紺色に染められた紙に、大きな金色の塔がそびえたっています。この塔をよく見てください。小さな文字がびっしりと記されていることに気付きます。これは『金光明最勝王経(こんこうみょうさいしょうおうきょう)』という経典の文字を写したもので、文字の連なりによって塔の形を表わしているのです。塔の周囲には、金泥(きんでい)に赤や緑、白などの様々な絵の具を使って、経典の内容が細やかに描かれています。

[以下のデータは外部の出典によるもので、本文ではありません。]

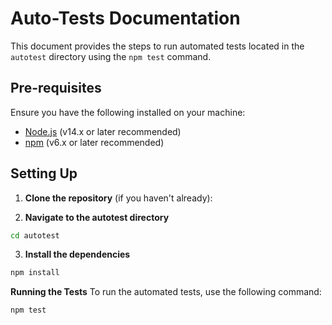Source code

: 
# Auto-Tests Documentation

This document provides the steps to run automated tests located in the `autotest` directory using the `npm test` command.

## Pre-requisites

Ensure you have the following installed on your machine:

- [Node.js](https://nodejs.org/) (v14.x or later recommended)
- [npm](https://www.npmjs.com/) (v6.x or later recommended)

## Setting Up

1. **Clone the repository** (if you haven't already):

2. **Navigate to the autotest directory**

```bash 
cd autotest

```

3. **Install the dependencies**


```bash 
npm install

```

**Running the Tests**
To run the automated tests, use the following command:

```bash 
npm test

```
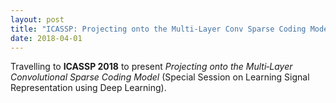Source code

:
 ```yaml
---
layout: post
title: "ICASSP: Projecting onto the Multi‑Layer Conv Sparse Coding Model"
date: 2018-04-01
---
```

Travelling to **ICASSP 2018** to present *Projecting onto the Multi‑Layer Convolutional Sparse Coding Model* (Special Session on Learning Signal Representation using Deep Learning).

このように経典の文字を連ねることで塔を表わした作品を「宝塔荼羅(ほうとうまんだら)」と呼んでいます。巻物に経を写すのではなく、このような大画面に経典の内容を絵画化したところに大きな特徴があります。
『金光明最勝王経』は国を守護する経典とされ、全十巻から成ります。この宝塔曼荼羅は、一つの画面に一巻のお経をあてた全十幀すべてが現存している大変貴重な作例です。本作の伝わった大長壽院は、岩手県平泉の中尊寺の支院です。中尊寺は平安時代後期、東北地方を支配下におさめていた奥州藤原氏によって再興されました。本図は平安時代後期、平泉における仏教文化の水準の高さを示す作例です。
江戸時代の庶民の姿を描いた浮世絵は、江戸時代初期には絵師自身の手になる肉筆画のみでしたが、後には大量生産が可能な版画が生み出され、さらに彫りと摺りに工夫を凝らして多色摺りの錦絵が誕生しました。
今回の展示では、葛飾北斎の「千絵の海」や歌川広重の「山海見立相撲」といった風景画シリーズを中心に、海や山、滝のある大自然の風景と旅人たちの姿が描かれた作品を紹介します。
20世紀初頭にシルクロードを探検した大谷探検隊の将来品を中心に展示を行います。
今回は、ホータンの如来像頭部をはじめ、クムトラ石窟の鬼神像などを展示し、シルクロードの文化を紹介します。